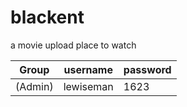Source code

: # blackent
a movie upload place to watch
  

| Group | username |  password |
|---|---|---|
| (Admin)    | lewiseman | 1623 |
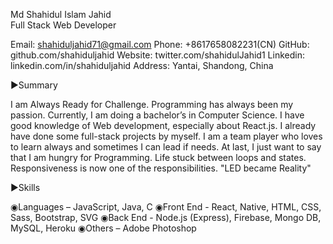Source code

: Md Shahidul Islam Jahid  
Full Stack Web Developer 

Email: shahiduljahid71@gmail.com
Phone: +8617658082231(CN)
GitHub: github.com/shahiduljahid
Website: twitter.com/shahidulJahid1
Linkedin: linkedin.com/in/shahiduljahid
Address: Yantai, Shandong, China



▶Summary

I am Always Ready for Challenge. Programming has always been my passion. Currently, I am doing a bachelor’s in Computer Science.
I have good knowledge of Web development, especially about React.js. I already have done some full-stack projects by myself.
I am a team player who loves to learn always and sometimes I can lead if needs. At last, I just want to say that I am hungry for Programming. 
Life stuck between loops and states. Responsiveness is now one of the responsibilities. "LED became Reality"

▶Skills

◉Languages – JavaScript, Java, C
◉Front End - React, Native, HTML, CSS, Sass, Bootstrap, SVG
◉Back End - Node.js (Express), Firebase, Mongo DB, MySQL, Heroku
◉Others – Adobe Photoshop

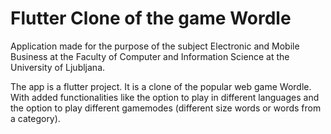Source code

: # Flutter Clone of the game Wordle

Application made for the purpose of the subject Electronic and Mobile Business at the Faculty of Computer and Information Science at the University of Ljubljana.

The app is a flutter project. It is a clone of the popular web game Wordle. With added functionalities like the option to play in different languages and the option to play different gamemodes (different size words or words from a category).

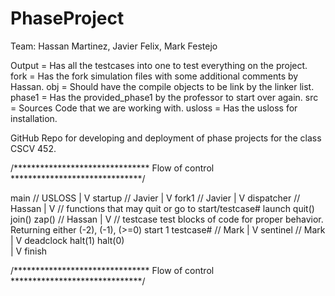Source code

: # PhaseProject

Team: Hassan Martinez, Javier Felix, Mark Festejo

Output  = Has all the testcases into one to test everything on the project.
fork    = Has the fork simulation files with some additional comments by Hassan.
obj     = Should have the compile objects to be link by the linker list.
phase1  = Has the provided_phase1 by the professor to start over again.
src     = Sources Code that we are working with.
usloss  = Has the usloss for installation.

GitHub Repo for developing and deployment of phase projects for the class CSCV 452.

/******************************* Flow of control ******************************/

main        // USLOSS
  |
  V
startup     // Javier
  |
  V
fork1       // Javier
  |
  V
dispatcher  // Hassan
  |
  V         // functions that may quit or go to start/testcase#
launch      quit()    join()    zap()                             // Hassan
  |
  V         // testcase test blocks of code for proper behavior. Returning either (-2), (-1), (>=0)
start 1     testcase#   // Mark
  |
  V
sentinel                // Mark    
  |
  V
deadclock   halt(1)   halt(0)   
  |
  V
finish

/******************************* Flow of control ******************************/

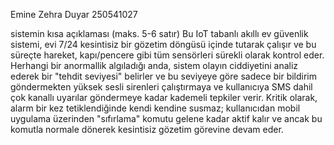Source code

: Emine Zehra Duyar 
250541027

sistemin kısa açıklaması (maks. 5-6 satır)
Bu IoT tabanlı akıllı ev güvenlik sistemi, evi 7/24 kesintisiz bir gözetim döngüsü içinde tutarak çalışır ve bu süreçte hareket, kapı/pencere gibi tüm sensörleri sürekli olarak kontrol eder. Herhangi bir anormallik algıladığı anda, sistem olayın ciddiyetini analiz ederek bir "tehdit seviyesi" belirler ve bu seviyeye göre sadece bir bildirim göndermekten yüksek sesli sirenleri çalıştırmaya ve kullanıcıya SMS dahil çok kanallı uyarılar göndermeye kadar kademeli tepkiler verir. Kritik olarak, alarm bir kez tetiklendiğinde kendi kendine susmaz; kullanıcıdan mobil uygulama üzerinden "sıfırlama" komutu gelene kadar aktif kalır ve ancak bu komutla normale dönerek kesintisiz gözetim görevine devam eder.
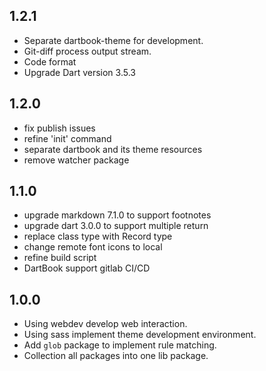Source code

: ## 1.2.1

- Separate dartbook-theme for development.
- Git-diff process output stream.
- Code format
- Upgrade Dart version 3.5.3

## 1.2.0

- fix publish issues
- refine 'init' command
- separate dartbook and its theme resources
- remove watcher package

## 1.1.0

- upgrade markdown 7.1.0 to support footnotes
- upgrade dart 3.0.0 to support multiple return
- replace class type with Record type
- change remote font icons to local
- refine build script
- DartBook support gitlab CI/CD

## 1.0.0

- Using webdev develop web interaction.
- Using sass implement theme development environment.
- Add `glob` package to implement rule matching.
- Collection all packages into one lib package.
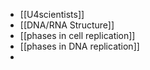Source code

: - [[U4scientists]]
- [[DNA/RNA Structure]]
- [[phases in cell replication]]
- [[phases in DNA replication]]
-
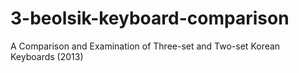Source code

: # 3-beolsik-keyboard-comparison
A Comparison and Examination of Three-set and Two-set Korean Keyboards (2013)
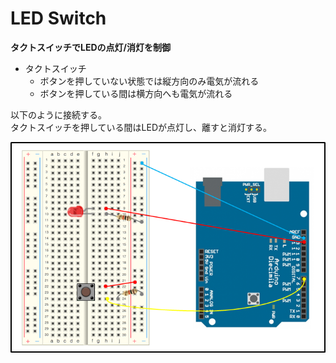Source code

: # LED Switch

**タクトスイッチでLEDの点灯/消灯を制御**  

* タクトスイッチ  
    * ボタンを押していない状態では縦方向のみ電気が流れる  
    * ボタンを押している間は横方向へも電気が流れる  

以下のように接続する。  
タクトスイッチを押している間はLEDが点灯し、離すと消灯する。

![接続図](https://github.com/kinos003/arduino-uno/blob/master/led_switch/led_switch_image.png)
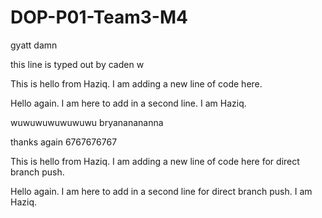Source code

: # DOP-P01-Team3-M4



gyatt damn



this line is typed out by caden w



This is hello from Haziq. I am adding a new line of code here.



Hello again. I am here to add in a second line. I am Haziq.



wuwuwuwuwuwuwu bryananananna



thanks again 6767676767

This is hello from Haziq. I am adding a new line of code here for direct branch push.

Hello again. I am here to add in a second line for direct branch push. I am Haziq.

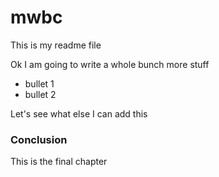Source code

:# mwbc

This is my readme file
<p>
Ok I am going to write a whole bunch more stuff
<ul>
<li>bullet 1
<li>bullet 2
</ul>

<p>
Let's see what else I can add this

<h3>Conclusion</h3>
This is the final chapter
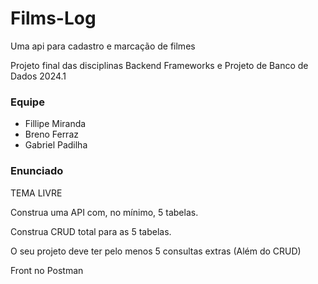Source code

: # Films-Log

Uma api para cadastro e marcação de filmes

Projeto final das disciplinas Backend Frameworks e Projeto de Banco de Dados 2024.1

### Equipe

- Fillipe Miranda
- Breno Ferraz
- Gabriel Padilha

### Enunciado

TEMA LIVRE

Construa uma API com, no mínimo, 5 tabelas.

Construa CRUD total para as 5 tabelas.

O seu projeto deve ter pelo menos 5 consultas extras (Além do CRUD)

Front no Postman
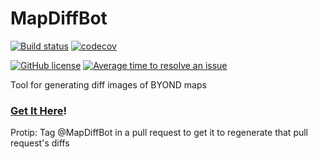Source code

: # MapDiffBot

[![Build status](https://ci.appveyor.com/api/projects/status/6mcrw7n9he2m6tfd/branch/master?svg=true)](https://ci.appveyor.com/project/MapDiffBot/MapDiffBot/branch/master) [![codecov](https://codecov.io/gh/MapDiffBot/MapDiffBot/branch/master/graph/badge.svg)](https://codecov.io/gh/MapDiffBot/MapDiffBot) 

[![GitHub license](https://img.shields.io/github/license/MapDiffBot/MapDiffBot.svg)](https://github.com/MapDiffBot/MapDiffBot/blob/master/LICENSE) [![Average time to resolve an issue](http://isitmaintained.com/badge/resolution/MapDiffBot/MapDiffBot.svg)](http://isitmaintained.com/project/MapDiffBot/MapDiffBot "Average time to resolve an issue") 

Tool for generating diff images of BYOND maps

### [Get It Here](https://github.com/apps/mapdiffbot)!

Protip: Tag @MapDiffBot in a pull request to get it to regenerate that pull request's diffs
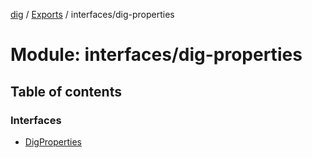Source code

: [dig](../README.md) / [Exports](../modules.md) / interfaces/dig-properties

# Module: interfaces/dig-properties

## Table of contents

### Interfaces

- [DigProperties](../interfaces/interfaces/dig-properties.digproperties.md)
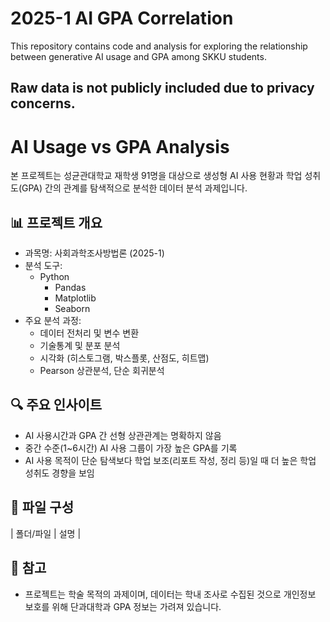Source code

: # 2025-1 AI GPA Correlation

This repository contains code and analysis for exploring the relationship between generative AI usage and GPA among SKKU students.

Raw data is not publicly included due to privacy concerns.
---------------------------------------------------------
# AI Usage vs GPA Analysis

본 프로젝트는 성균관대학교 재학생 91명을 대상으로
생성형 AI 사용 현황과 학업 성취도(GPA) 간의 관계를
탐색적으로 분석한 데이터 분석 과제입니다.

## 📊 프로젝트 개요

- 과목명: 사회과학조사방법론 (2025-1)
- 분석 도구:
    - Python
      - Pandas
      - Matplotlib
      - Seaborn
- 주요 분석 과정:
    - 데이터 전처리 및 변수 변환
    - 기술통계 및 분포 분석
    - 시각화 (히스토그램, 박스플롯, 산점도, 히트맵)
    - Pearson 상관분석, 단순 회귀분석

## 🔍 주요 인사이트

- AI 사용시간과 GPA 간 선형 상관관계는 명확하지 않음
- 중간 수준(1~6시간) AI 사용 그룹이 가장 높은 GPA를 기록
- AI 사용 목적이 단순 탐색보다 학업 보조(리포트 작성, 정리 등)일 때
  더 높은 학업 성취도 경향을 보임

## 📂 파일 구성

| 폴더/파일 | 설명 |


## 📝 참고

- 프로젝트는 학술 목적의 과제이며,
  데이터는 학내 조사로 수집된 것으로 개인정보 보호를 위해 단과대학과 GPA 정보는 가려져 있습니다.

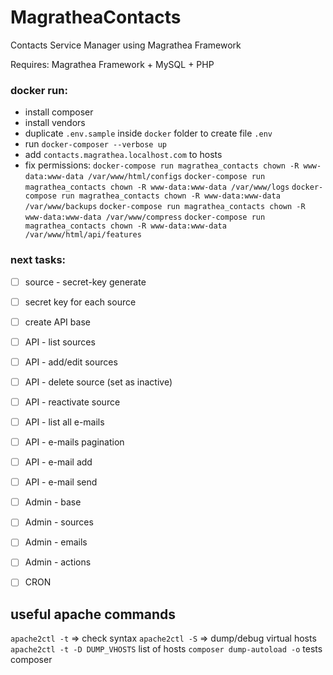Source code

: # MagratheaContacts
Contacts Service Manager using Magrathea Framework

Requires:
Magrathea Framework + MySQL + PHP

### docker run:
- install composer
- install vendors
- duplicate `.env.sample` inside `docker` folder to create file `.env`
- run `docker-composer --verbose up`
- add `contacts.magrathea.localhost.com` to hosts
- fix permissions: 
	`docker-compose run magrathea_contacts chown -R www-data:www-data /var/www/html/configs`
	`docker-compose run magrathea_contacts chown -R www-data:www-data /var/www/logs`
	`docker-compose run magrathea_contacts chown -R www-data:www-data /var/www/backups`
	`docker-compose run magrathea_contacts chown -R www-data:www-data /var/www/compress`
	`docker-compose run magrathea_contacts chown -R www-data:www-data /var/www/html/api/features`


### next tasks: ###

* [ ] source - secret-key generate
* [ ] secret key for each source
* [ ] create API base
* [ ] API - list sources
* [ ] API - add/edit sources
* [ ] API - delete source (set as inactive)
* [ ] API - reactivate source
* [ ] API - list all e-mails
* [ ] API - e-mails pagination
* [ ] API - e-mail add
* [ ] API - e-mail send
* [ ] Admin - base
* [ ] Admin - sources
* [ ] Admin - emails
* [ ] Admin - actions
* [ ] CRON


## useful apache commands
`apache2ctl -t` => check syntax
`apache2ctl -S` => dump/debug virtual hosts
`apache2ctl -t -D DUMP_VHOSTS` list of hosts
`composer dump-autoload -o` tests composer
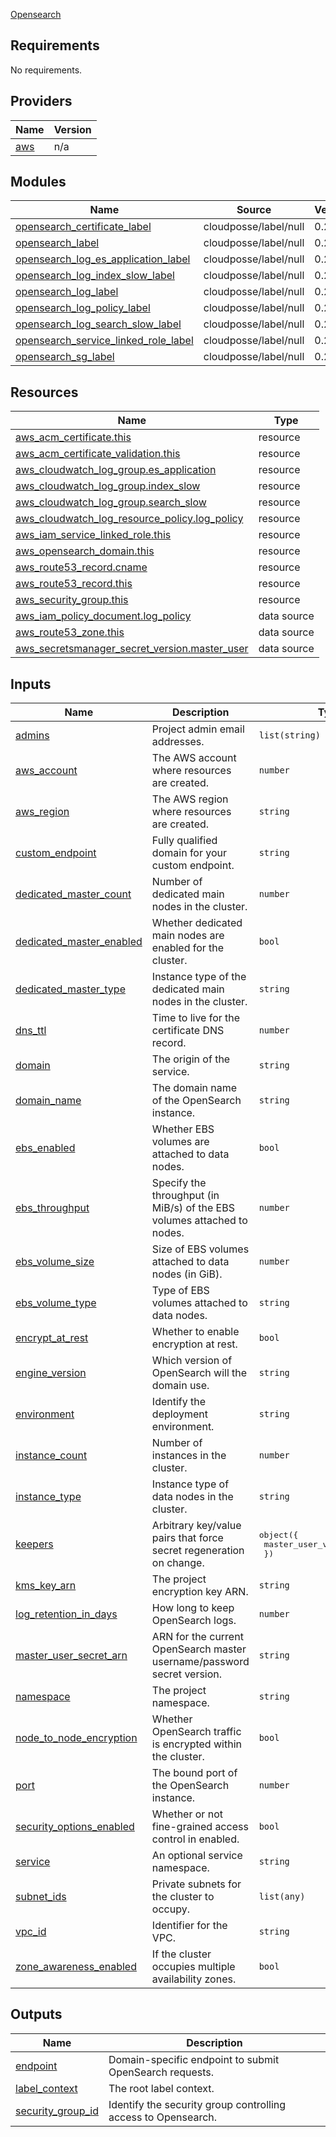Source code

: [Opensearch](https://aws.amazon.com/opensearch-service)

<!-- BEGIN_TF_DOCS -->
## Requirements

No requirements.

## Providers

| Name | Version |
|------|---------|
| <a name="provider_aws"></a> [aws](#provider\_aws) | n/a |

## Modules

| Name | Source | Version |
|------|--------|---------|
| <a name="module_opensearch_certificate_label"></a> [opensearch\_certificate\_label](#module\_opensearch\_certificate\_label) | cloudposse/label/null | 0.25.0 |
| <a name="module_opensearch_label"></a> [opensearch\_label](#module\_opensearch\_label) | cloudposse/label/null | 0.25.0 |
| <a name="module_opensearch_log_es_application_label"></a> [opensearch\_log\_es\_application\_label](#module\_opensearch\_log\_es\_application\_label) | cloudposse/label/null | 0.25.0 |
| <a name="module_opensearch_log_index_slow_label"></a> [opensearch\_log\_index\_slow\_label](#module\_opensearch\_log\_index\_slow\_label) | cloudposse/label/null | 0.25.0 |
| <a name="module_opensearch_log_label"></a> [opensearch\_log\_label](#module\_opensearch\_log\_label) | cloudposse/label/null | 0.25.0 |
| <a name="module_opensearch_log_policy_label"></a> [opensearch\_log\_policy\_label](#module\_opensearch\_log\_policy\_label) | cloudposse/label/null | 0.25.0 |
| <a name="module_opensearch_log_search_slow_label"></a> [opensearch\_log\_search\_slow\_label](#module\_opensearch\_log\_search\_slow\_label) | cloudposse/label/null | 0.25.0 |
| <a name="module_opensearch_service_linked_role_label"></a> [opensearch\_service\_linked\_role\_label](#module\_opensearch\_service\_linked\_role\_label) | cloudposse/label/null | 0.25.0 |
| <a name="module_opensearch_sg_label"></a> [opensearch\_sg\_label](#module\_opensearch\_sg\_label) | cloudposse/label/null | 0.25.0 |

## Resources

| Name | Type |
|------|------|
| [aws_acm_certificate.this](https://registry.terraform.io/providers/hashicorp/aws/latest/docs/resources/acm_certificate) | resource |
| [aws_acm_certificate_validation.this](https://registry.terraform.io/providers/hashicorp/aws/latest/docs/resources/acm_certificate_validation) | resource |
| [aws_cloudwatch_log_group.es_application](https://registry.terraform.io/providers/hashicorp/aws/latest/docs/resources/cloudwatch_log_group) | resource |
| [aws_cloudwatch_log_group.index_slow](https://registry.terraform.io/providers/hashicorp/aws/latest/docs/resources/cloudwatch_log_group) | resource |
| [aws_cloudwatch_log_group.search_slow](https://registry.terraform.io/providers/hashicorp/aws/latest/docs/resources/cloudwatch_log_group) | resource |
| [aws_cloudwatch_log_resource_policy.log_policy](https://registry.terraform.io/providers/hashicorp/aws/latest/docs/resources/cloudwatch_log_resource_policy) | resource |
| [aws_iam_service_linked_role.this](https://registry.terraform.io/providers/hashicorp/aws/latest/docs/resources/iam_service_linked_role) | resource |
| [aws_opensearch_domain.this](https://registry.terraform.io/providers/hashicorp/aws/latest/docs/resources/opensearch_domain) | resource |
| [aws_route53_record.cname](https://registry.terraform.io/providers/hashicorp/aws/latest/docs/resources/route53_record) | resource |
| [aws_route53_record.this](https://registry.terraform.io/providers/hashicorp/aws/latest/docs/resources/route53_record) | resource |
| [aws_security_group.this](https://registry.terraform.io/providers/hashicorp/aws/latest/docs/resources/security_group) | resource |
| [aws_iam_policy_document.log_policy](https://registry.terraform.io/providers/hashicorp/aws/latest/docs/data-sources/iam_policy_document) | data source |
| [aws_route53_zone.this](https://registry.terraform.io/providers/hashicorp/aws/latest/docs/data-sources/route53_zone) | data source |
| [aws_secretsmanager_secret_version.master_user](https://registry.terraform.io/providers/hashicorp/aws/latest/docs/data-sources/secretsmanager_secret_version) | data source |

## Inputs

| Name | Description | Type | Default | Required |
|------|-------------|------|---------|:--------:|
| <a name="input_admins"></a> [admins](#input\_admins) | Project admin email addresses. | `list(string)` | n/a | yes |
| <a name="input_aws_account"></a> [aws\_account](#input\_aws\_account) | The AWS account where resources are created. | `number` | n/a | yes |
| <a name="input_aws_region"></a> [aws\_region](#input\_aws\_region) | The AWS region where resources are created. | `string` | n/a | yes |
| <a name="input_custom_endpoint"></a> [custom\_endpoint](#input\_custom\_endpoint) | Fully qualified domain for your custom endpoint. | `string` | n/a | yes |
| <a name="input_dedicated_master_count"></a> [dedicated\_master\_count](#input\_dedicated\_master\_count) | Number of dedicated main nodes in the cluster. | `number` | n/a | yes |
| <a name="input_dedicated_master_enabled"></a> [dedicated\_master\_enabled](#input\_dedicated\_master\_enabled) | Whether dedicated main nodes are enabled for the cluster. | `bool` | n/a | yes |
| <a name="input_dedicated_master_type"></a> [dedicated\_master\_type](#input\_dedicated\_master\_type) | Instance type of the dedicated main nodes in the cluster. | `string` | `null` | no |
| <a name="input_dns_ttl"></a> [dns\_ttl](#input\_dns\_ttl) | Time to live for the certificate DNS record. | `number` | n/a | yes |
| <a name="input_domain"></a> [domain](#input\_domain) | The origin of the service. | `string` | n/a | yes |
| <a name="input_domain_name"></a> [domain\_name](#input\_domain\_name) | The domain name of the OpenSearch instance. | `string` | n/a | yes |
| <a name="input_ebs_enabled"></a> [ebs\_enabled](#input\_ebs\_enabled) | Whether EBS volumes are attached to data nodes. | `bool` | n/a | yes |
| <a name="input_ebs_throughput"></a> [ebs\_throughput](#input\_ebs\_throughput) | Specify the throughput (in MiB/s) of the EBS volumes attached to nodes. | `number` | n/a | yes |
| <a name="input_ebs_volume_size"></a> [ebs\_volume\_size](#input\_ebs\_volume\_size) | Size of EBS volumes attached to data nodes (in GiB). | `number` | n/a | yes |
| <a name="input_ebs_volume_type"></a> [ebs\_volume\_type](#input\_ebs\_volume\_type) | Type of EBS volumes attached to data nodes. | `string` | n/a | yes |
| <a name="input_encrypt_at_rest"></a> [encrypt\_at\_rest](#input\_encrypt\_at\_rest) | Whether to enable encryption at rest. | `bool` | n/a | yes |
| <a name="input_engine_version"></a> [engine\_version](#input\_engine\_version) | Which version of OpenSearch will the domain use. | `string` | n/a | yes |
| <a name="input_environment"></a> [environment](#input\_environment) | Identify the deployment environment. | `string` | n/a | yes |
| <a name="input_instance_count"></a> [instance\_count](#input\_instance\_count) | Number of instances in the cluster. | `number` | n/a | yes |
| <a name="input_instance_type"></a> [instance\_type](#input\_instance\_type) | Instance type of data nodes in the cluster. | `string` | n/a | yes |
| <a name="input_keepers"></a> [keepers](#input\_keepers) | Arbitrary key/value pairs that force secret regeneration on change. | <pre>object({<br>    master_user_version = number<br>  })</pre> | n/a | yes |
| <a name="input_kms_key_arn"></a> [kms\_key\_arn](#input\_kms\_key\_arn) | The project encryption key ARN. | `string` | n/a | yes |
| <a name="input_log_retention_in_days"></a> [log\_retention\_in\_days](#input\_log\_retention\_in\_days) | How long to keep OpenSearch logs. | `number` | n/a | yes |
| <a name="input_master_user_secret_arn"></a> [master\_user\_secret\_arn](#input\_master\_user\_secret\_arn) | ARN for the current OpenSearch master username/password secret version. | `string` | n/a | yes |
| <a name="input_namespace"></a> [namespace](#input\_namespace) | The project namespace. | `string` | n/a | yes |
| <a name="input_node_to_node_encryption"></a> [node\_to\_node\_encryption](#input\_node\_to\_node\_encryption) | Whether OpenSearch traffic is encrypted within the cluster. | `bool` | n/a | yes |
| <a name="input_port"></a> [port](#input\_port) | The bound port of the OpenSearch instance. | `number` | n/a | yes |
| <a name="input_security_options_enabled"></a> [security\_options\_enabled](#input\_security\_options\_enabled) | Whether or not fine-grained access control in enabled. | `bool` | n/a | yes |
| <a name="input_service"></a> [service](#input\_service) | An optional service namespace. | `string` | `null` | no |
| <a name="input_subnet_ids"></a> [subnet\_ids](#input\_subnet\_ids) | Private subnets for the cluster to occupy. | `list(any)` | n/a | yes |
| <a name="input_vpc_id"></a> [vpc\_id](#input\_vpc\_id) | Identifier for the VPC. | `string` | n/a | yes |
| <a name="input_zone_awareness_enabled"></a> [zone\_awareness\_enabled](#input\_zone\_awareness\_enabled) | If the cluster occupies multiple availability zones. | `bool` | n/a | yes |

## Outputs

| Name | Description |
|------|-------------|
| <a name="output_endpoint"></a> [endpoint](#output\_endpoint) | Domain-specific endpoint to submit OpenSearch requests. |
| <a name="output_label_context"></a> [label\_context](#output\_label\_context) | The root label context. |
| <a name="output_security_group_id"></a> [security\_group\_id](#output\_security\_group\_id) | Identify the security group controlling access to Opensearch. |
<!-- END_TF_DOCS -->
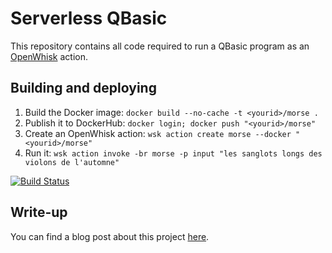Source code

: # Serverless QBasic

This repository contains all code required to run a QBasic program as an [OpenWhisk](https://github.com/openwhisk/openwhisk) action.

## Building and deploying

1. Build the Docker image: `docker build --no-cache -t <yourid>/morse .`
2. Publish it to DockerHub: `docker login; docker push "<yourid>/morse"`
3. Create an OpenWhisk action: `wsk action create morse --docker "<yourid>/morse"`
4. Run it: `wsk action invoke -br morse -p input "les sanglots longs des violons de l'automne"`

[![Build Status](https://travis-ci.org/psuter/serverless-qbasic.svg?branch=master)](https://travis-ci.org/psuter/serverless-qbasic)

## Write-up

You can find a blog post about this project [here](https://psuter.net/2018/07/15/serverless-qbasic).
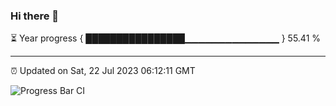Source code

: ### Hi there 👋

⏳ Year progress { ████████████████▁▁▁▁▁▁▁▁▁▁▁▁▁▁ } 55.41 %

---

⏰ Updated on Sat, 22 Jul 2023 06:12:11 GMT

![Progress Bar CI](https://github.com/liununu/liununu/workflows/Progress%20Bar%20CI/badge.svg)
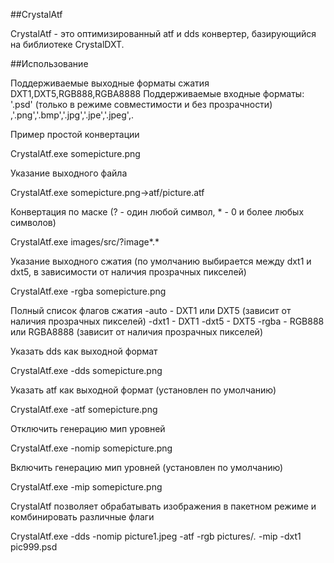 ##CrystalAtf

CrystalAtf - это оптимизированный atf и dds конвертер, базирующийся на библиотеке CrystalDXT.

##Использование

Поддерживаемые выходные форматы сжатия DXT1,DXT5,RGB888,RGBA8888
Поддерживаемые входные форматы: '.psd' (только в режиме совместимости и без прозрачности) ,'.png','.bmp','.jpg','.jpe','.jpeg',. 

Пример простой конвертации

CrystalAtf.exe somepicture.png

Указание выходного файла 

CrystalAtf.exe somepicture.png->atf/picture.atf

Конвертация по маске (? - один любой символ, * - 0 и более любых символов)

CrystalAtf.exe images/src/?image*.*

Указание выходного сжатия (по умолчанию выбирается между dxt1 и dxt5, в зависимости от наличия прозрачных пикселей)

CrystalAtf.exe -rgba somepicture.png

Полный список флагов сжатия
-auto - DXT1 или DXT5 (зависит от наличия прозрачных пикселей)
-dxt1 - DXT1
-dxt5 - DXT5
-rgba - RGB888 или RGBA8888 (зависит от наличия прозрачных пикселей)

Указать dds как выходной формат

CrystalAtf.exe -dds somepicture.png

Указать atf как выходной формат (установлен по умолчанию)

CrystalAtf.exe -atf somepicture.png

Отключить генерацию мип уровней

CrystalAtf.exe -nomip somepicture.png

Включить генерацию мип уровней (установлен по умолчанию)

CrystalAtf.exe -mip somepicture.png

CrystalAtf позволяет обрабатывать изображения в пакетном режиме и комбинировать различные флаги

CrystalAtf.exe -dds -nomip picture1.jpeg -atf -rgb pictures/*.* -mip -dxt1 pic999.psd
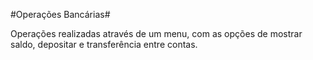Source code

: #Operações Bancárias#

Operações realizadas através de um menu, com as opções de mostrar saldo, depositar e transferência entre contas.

***

(WORK REQUEST) What lines above contain the word "access"? Please copy each one.

(RESULT OF THE TASK)
| <a name="input_security_options_enabled"></a> [security\_options\_enabled](#input\_security\_options\_enabled) | Whether or not fine-grained access control in enabled. | `bool` | n/a | yes |
| <a name="output_security_group_id"></a> [security\_group\_id](#output\_security\_group\_id) | Identify the security group controlling access to Opensearch. |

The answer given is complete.